Mi madre hablaba siempre en tono bajo, la voz moderada. El rey era ruidoso y explosivo en su alegría, y todavía más temido en su enojo, ante el que todos temblaban, excepto la reina.

«Más contento me encontraríais si hubieseis cuidado de la educación de mi hijo, que lo encuentro afeminado, de vivir entre mujeres.»

Ninguna alteración manifestaba ella. Antes bien elevaba sus ojos hasta los de su esposo, y le contemplaba unos instantes. Después replicaba:

«Quedaos vos en casa alguna vez y educadle, en vez de marcharos de vikingos todas las primaveras.»

Había escuchado él este reproche muchas veces, pues idéntica escena se repetía cada año. Pero siempre expresaba la misma rabia:

«¿Cómo os preciaríais de ser la más rica entre todas las reinas del norte, si me quedase en Corona cuando se marchan mis hombres? ¿Cómo alimentaríamos nuestro reino, que es pobre, sin hierba para el ganado, sin tierras para cultivar grano? Razones de mujeres que no deberíais exponer vos, que sois reina. ¡Pero no gastaré más palabras! Me encargaré, puesto que ya ha crecido, de convertirle en un guerrero.»

Tras estas batallas verbales acostumbraba el rey salir de la larga casa, con manifiesto disgusto en su continente.
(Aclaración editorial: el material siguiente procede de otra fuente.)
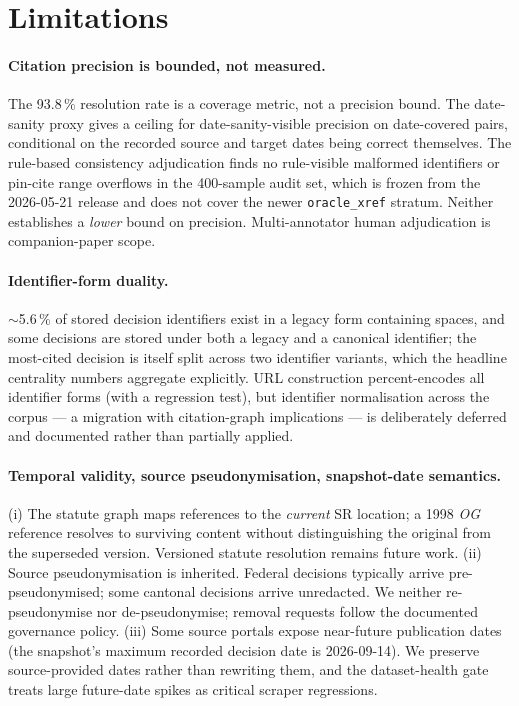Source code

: \documentclass[11pt,a4paper]{article}
\begin{document}
\section{Limitations}\label{sec:limit}

\paragraph{Citation precision is bounded, not measured.} The 93.8\,\% resolution rate is a coverage metric, not a precision bound. The date-sanity proxy gives a ceiling for date-sanity-visible precision on date-covered pairs, conditional on the recorded source and target dates being correct themselves. The rule-based consistency adjudication finds no rule-visible malformed identifiers or pin-cite range overflows in the 400-sample audit set, which is frozen from the 2026-05-21 release and does not cover the newer \texttt{oracle\_xref} stratum. Neither establishes a \emph{lower} bound on precision. Multi-annotator human adjudication is companion-paper scope.

\paragraph{Identifier-form duality.} $\sim$5.6\,\% of stored decision identifiers exist in a legacy form containing spaces, and some decisions are stored under both a legacy and a canonical identifier; the most-cited decision is itself split across two identifier variants, which the headline centrality numbers aggregate explicitly. URL construction percent-encodes all identifier forms (with a regression test), but identifier normalisation across the corpus --- a migration with citation-graph implications --- is deliberately deferred and documented rather than partially applied.

\paragraph{Temporal validity, source pseudonymisation, snapshot-date semantics.} (i) The statute graph maps references to the \emph{current} SR location; a 1998 \emph{OG} reference resolves to surviving content without distinguishing the original from the superseded version. Versioned statute resolution remains future work. (ii) Source pseudonymisation is inherited. Federal decisions typically arrive pre-pseudonymised; some cantonal decisions arrive unredacted. We neither re-pseudonymise nor de-pseudonymise; removal requests follow the documented governance policy. (iii) Some source portals expose near-future publication dates (the snapshot's maximum recorded decision date is 2026-09-14). We preserve source-provided dates rather than rewriting them, and the dataset-health gate treats large future-date spikes as critical scraper regressions.
\end{document}

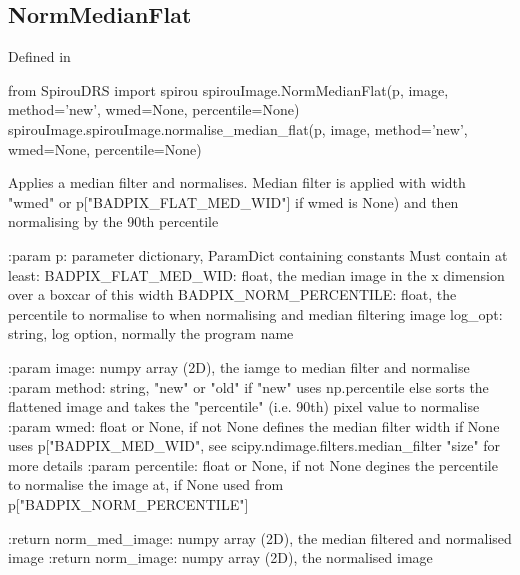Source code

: 
\begin{minipage}{\textwidth}
\subsection{NormMedianFlat}

Defined in \spirouImage{}

\begin{pythonbox}
from SpirouDRS import spirou
spirouImage.NormMedianFlat(p, image, method='new', wmed=None, percentile=None)
spirouImage.spirouImage.normalise_median_flat(p, image, method='new', wmed=None, percentile=None)
\end{pythonbox}

\begin{pythondocstring}
Applies a median filter and normalises. Median filter is applied with width
"wmed" or p["BADPIX_FLAT_MED_WID"] if wmed is None) and then normalising by
the 90th percentile

:param p: parameter dictionary, ParamDict containing constants
    Must contain at least:
            BADPIX_FLAT_MED_WID: float, the median image in the x
                                 dimension over a boxcar of this width
            BADPIX_NORM_PERCENTILE: float, the percentile to normalise
                                    to when normalising and median
                                    filtering image
            log_opt: string, log option, normally the program name

:param image: numpy array (2D), the iamge to median filter and normalise
:param method: string, "new" or "old" if "new" uses np.percentile else
               sorts the flattened image and takes the "percentile" (i.e.
               90th) pixel value to normalise
:param wmed: float or None, if not None defines the median filter width
             if None uses p["BADPIX_MED_WID", see
             scipy.ndimage.filters.median_filter "size" for more details
:param percentile: float or None, if not None degines the percentile to
                   normalise the image at, if None used from
                   p["BADPIX_NORM_PERCENTILE"]

:return norm_med_image: numpy array (2D), the median filtered and normalised
                        image
:return norm_image: numpy array (2D), the normalised image
\end{pythondocstring}
\end{minipage}


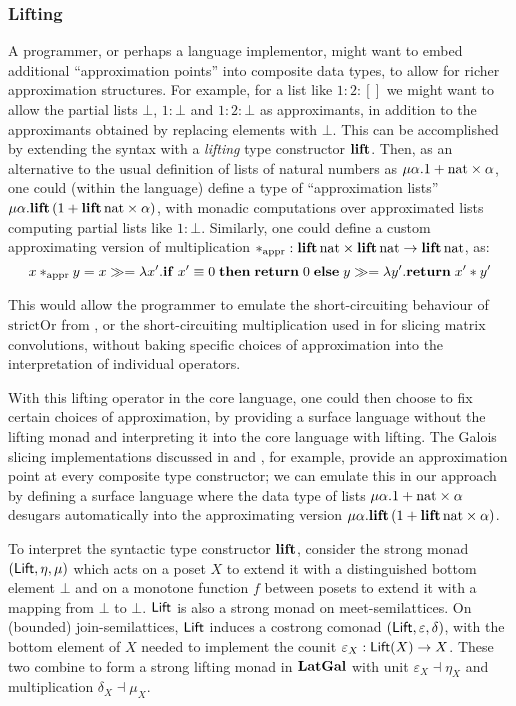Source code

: \subsubsection{Lifting}

A programmer, or perhaps a language implementor, might want to embed additional ``approximation points'' into
composite data types, to allow for richer approximation structures. For example, for a list like $1 : 2 : []$
we might want to allow the partial lists $\bot$, $1 : \bot$ and $1 : 2 : \bot$ as approximants, in addition to
the approximants obtained by replacing elements with $\bot$. This can be accomplished by extending the syntax
with a \emph{lifting} type constructor $\mathbf{lift}$. Then, as an alternative to the usual definition of lists
of natural numbers as $\mu\alpha.1 + \mathrm{nat} \times \alpha$, one could (within the language) define a
type of ``approximation lists'' $\mu\alpha.\mathbf{lift}\,(1 + \mathbf{lift}\,\mathrm{nat} \times \alpha)$, with
monadic computations over approximated lists computing partial lists like $1 : \bot$. Similarly, one could
define a custom approximating version of multiplication $*_{\text{appr}}: \mathbf{lift}\,\mathrm{nat} \times
\mathbf{lift}\,\mathrm{nat} \to \mathbf{lift}\,\mathrm{nat}$, as:
\[x *_{\text{appr}} y = {x}\gg={\lambda x'.\mathbf{if}\;x' \equiv
0\;\mathbf{then}\;\mathbf{return}\;0\;\mathbf{else}\;{y}\gg={\lambda y'.\mathbf{return}\;x' * y'}}\]

\noindent This would allow the programmer to emulate the short-circuiting behaviour of $\mathrm{strictOr}$
from , or the short-circuiting multiplication used in \citet{perera22} for slicing
matrix convolutions, without baking specific choices of approximation into the interpretation of individual
operators.

With this lifting operator in the core language, one could then choose to fix certain choices of
approximation, by providing a surface language without the lifting monad and interpreting it into the core
language with lifting. The Galois slicing implementations discussed in \citet{perera12a} and
\citet{ricciotti17}, for example, provide an approximation point at every composite type constructor; we can
emulate this in our approach by defining a surface language where the data type of lists $\mu\alpha.1 +
\mathrm{nat} \times \alpha$ desugars automatically into the approximating version $\mu\alpha.\mathbf{lift}\,(1 +
\mathbf{lift}\,\mathrm{nat} \times \alpha)$.

To interpret the syntactic type constructor $\mathbf{lift}$, consider the strong monad $(\mathsf{Lift}, \eta, \mu)$ which
acts on a poset $X$ to extend it with a distinguished bottom element $\bot$ and on a monotone function $f$
between posets to extend it with a mapping from $\bot$ to $\bot$. $\mathsf{Lift}$ is also a strong monad on
meet-semilattices. On (bounded) join-semilattices, $\mathsf{Lift}$ induces a costrong comonad $(\mathsf{Lift}, \varepsilon,
\delta)$, with the bottom element of $X$ needed to implement the counit $\varepsilon_X: \mathsf{Lift}(X) \to X$. These
two combine to form a strong lifting monad in $\mathbf{LatGal}$ with unit $\varepsilon_X \dashv \eta_X$ and
multiplication $\delta_X \dashv \mu_X$.

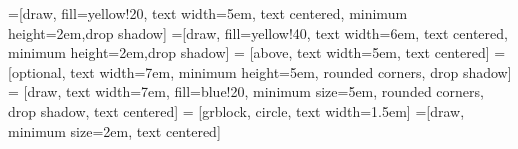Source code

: 
\theoremstyle{plain}
\newtheorem{definition}[subsection]{Definition}    %

\newtheorem{example}{Ejemplo}										 %

\newtheorem{theorem}{Teorema}											 %

\newtheorem*{proofa}{Prueba}

\hypersetup{urlcolor=blue}			 %

\newcommand{\fn}[1]{\texttt{#1}}						%
\newcommand{\cn}[1]{\texttt{\char92 #1}}
\newcommand{\gnuradio}{\emph{GNURadio }}


\makeatletter
\providecommand*{\toclevel@extrachapter}{0}
\makeatother

\lstset{language=Python,basicstyle=\footnotesize\sffamily,captionpos=b,showstringspaces=false,frame=single}
\renewcommand{\lstlistingname}{Listado}
\renewcommand{\lstlistlistingname}{\'Indice de listados}

=[draw, fill=yellow!20, text width=5em, 
    text centered, minimum height=2em,drop shadow]
=[draw, fill=yellow!40, text width=6em, 
text centered, minimum height=2em,drop shadow]
 = [above, text width=5em, text centered]
 = [optional, text width=7em, 
    minimum height=5em, rounded corners, drop shadow]
 = [draw, text width=7em, fill=blue!20, 
    minimum size=5em, rounded corners, drop shadow, text centered]
 = [grblock, circle, text width=1.5em]
=[draw, minimum size=2em, text centered]
    
\def\antenna{-- +(0mm,4.0mm) -- +(2.625mm,7.5mm) -- +(-2.625mm,7.5mm) -- +(0mm,4.0mm)}

\def\filterLP{\node{};
	\draw[line width=1pt] (-6mm, -5mm) to (-6mm, 5mm)
						  (-6mm, -5mm) to (6mm,-5mm)
						  (-6mm, 3mm) to (-1mm, 3mm) arc (90:25:0.2cm) --
						  +(4mm, -7mm);
						  
}

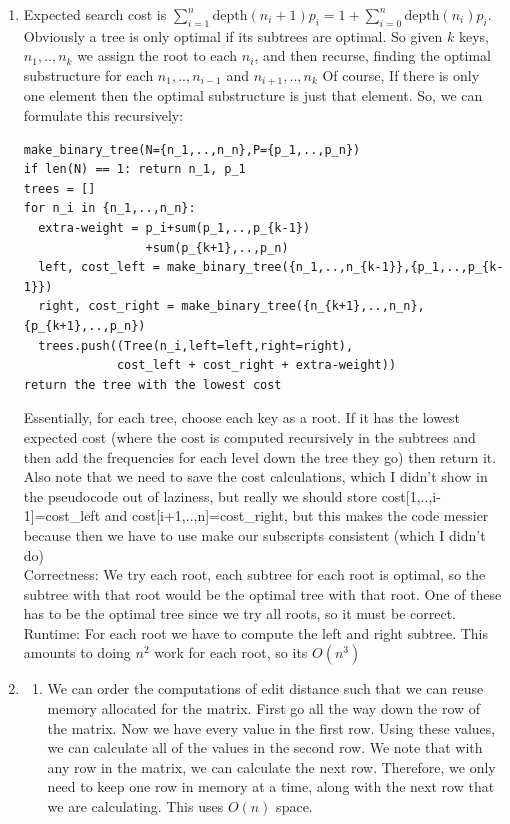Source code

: \documentclass[11pt]{article}
\begin{document}
\begin{enumerate}
\newpage
\item
Expected search cost is $\sum_{i=1}^{n}\text{depth}(n_i+1)p_i=1+\sum_{i=0}^n\text{depth}(n_i)p_i$.\\
Obviously a tree is only optimal if its subtrees are optimal. So given $k$ keys, $n_1,..,n_k$ we assign the root to each $n_i$, and then recurse, finding the optimal substructure for each $n_1,..,n_{i-1}$ and $n_{i+1},..,n_k$ Of course, If there is only one element then the optimal substructure is just that element. So, we can formulate this recursively:
\begin{verbatim}
make_binary_tree(N={n_1,..,n_n},P={p_1,..,p_n})
if len(N) == 1: return n_1, p_1
trees = []
for n_i in {n_1,..,n_n}:
  extra-weight = p_i+sum(p_1,..,p_{k-1})
                 +sum(p_{k+1},..,p_n)
  left, cost_left = make_binary_tree({n_1,..,n_{k-1}},{p_1,..,p_{k-1}})
  right, cost_right = make_binary_tree({n_{k+1},..,n_n},{p_{k+1},..,p_n})
  trees.push((Tree(n_i,left=left,right=right), 
             cost_left + cost_right + extra-weight))
return the tree with the lowest cost
\end{verbatim}
Essentially, for each tree, choose each key as a root. If it has the lowest expected cost (where the cost is computed recursively in the subtrees and then add the frequencies for each level down the tree they go) then return it. Also note that we need to save the cost calculations, which I didn't show in the pseudocode out of laziness, but really we should store cost[1,..,i-1]=cost\_left and cost[i+1,..,n]=cost\_right, but this makes the code messier because then we have to use make our subscripts consistent (which I didn't do)\\
Correctness: We try each root, each subtree for each root is optimal, so the subtree with that root would be the optimal tree with that root. One of these has to be the optimal tree since we try all roots, so it must be correct.\\
Runtime: For each root we have to compute the left and right subtree. This amounts to doing $n^2$ work for each root, so its $O(n^3)$
\newpage
\item 
\begin{enumerate}
\item We can order the computations of edit distance such that we can reuse memory allocated for the matrix. First go all the way down the row of the matrix. Now we have every value in the first row. Using these values, we can calculate all of the values in the second row. We note that with any row in the matrix, we can calculate the next row. Therefore, we only need to keep one row in memory at a time, along with the next row that we are calculating. This uses $O(n)$ space.

\end{enumerate}
\end{enumerate}
\end{document}
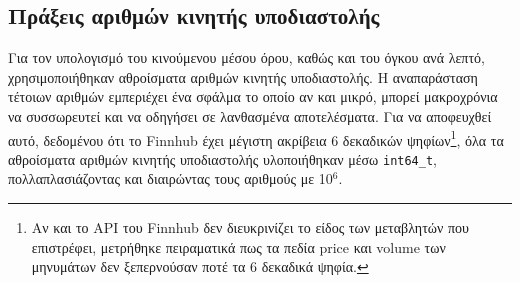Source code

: \documentclass[12pt]{article}
\begin{document}
\subsection{Πράξεις αριθμών κινητής υποδιαστολής}
Για τον υπολογισμό του κινούμενου μέσου όρου, καθώς και του όγκου ανά λεπτό, χρησιμοποιήθηκαν αθροίσματα αριθμών κινητής υποδιαστολής. Η αναπαράσταση τέτοιων αριθμών εμπεριέχει ένα σφάλμα το οποίο αν και μικρό, μπορεί μακροχρόνια να συσσωρευτεί και να οδηγήσει σε λανθασμένα αποτελέσματα. Για να αποφευχθεί αυτό, δεδομένου ότι το Finnhub έχει μέγιστη ακρίβεια 6 δεκαδικών ψηφίων\footnote{Αν και το API του Finnhub δεν διευκρινίζει το είδος των μεταβλητών που επιστρέφει, μετρήθηκε πειραματικά πως τα πεδία price και volume των μηνυμάτων δεν ξεπερνούσαν ποτέ τα 6 δεκαδικά ψηφία.}, όλα τα αθροίσματα αριθμών κινητής υποδιαστολής υλοποιήθηκαν μέσω \texttt{int64\_t}, πολλαπλασιάζοντας και διαιρώντας τους αριθμούς με 10\(^6\).
\end{document}
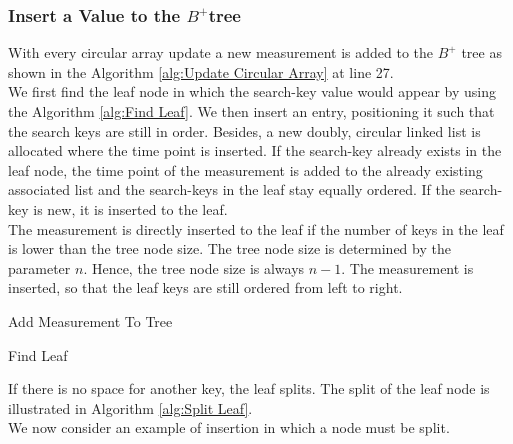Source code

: \documentclass[abstracton,12pt]{scrreprt}
\begin{document}
\subsubsection{Insert a Value to the $B^+$tree}
With every circular array update a new measurement is added to the $B^+$ tree as shown in the Algorithm \ref{alg:Update Circular Array} at line 27.\\
We first find the leaf node in which the search-key value would
appear by using the Algorithm \ref{alg:Find Leaf}. We then insert an entry, positioning it such that the search keys are still in order. Besides, a new doubly, circular linked list is allocated where the time point is inserted. If the search-key already exists in the leaf node, the time point of the measurement is added to the already existing associated list and the search-keys in the leaf stay equally ordered. If the search-key is new, it is inserted to the leaf. \\
The measurement is directly inserted to the leaf if the number of keys in the leaf is lower than the tree node size. The tree node size is determined by the parameter $n$. Hence, the tree node size is always $n-1$. The measurement is inserted, so that the leaf keys are still ordered from left to right. \\
\begin{algorithm}[H]
	
	\caption{Add Measurement To Tree}
\end{algorithm}
\begin{algorithm}[H]
	
	\caption{Find Leaf}
\end{algorithm}

If there is no space for another key, the leaf splits. The split of the leaf node is illustrated in Algorithm \ref{alg:Split Leaf}.\\
We now consider an example of insertion in which a node must be split. 
\end{document}
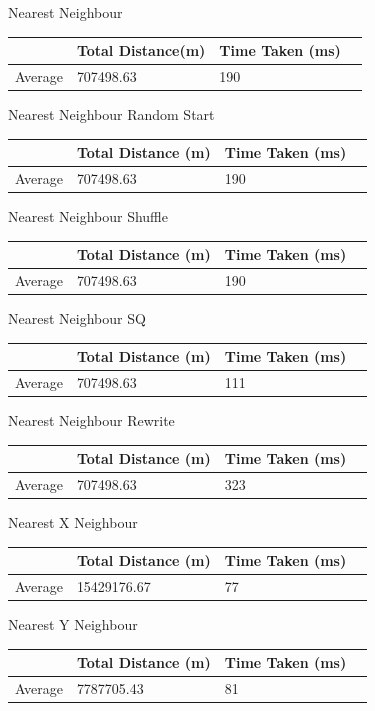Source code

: \documentclass[conference,backref=page]{acmsiggraph}
\begin{document}
\begin{center}	
	
	Nearest Neighbour
	\begin{tabular}{| l | l | l | l |}
		\hline
		& Total Distance(m)& Time Taken (ms)\\ \hline
		Average & 707498.63 & 190 \\ \hline
	\end{tabular}

	Nearest Neighbour Random Start
	\begin{tabular}{| l | l | l | l |}
		\hline
		& Total Distance (m) & Time Taken (ms)\\ \hline
		Average & 707498.63 & 190 \\ \hline
	\end{tabular}

	Nearest Neighbour Shuffle
	\begin{tabular}{| l | l | l | l |}
		\hline
		& Total Distance (m) & Time Taken (ms)\\ \hline
		Average & 707498.63 & 190 \\ \hline
	\end{tabular}

	Nearest Neighbour SQ
	\begin{tabular}{| l | l | l | l |}
		\hline
		& Total Distance (m) & Time Taken (ms)\\ \hline
		Average & 707498.63 & 111 \\ \hline
	\end{tabular}

	Nearest Neighbour Rewrite
	\begin{tabular}{| l | l | l | l |}
		\hline
		& Total Distance (m) & Time Taken (ms)\\ \hline
		Average & 707498.63 & 323 \\ \hline
	\end{tabular}
	
	
	Nearest X Neighbour	
	\begin{tabular}{| l | l | l | l |}
		\hline
		& Total Distance (m) & Time Taken (ms)\\ \hline
		Average & 15429176.67 & 77 \\ \hline	
	\end{tabular}
	
	Nearest Y Neighbour	
	\begin{tabular}{| l | l | l | l |}
		\hline
		& Total Distance (m) & Time Taken (ms)\\ \hline
		Average & 7787705.43 & 81 \\ \hline
	\end{tabular}
\end{center}
\end{document}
Mi madre quedaba con sus doncellas clasificando el tesoro para distribuirlo en sus arcas, destinando una parte a sus labores, pues que con las doncellas consumía las horas en el taller de bordado, famoso por sus primores y la riqueza de sus trabajos, y cumplía con ello también una ceremonia que todos los años repetía.

Aunque en esta ocasión guardase en su pecho el temor, que yo adivinaba en sus caricias, pues se me había acercado y merodeaba con sus brazos, como protegiéndome. Temía, sin duda, que el tiempo le estaba robando mi corazón.